A CT-155 Hawk from 419 Squadron featured a brown and green camouflage paint scheme in honour of the unit’s 75th anniversary and its origins.

Canadian Hawk special comouflage livery
Canadian CT-155 Hawk in camouflage scheme flies in formation with a Avro Lancaster

About one year ago, a Royal Canadian Air Force CT-155 Hawk assigned to 419 Tactical Fighter Training Squadron received a brown and green camouflage pattern to honor 419’s origins as a bomber squadron in the Second World War.

The call letters VR-W were in recognition of the Wellington bomber flown by the unit’s first commander, John “Moose” Fulton, a native of Kamloops. Insignia and other markings—created by 4 Wing Cold Lake, Alberta, veteran design director Jim Belliveau—tell the tale of the squadron’s bomber history flying the Vickers Wellington, Handley Page Halifax and Avro Lancaster.


The special painted trainer jet, together with other three Hawks, flew into Kamloops, British Columbia, on July 8, 2016, part of a wave of past and present “Moosemen” from 419 Tactical Fighter Training Squadron, also known as Moose Squadron, that descended on the city for the weekend. The occasion was a reunion to mark the squadron’s 75th anniversary.


Disbanded following Japan’s surrender in 1945, 419 Squadron was reactivated in 1954 as a fighter squadron, first in North Bay, Ontario, and then, three years later, in Baden-Soellingen, Germany, as part of Canada’s contribution to NATO in Europe. Disbanded for a second time in 1962, the unit returned to active duty in 1975 as a tactical fighter training squadron on the Canadian-built Canadair CF-5 Freedom Fighter. Although the squadron was deactivated again in 1995, its training mandate endured. When it was revived in 2000, it became a core part of the NATO Flying Training in Canada (NFTC) program, a role it has continued to play through the past 16 years.

Despite those disruptions, almost every RCAF fighter pilot since 1975 has touched down at 419 Squadron, making the unit a cornerstone in the RCAF’s pilot training program.

But it is also a squadron adapting to change: a new training curriculum since 2012 and, as of October 2015, a new corporate partner for the NFTC program Canadian Aviation Electronics Ltd. (CAE), which maintains its facility, its aircraft and its simulation systems.
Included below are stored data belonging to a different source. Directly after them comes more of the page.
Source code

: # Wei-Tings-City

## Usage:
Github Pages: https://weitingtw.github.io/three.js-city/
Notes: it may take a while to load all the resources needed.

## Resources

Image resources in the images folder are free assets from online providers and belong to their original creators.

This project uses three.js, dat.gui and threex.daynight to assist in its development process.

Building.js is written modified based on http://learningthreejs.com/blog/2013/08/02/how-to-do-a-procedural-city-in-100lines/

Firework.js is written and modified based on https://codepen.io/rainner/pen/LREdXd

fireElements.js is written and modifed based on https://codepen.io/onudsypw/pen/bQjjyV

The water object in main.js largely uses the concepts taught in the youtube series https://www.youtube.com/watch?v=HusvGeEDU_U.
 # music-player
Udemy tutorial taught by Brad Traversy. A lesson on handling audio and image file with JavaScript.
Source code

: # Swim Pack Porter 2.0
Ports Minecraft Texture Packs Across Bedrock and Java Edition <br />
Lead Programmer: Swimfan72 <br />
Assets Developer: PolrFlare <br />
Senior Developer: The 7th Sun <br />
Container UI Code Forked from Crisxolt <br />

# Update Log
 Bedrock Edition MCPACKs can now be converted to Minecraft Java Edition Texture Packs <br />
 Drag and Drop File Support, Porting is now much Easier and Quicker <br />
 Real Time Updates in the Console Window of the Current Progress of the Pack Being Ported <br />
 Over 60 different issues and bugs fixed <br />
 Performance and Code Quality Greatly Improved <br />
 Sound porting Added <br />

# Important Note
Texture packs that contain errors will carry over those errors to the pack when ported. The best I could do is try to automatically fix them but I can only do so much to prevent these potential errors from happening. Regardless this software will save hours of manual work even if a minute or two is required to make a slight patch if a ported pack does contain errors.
And more change is on the horizon. The air force has begun analyzing options for future aircrew training that will replace or incorporate NFTC and Contracted Flying Training and Support (a primary flight training program provided by Allied Wings, a consortium led by Kelowna Aircraft) in the mid-2020s. And once the government decides on a replacement for the CF-188 Hornet, the RCAF will also move forward on a new fighter training jet to replace the squadron’s fleet of nine BAE Systems CT-155 Hawks.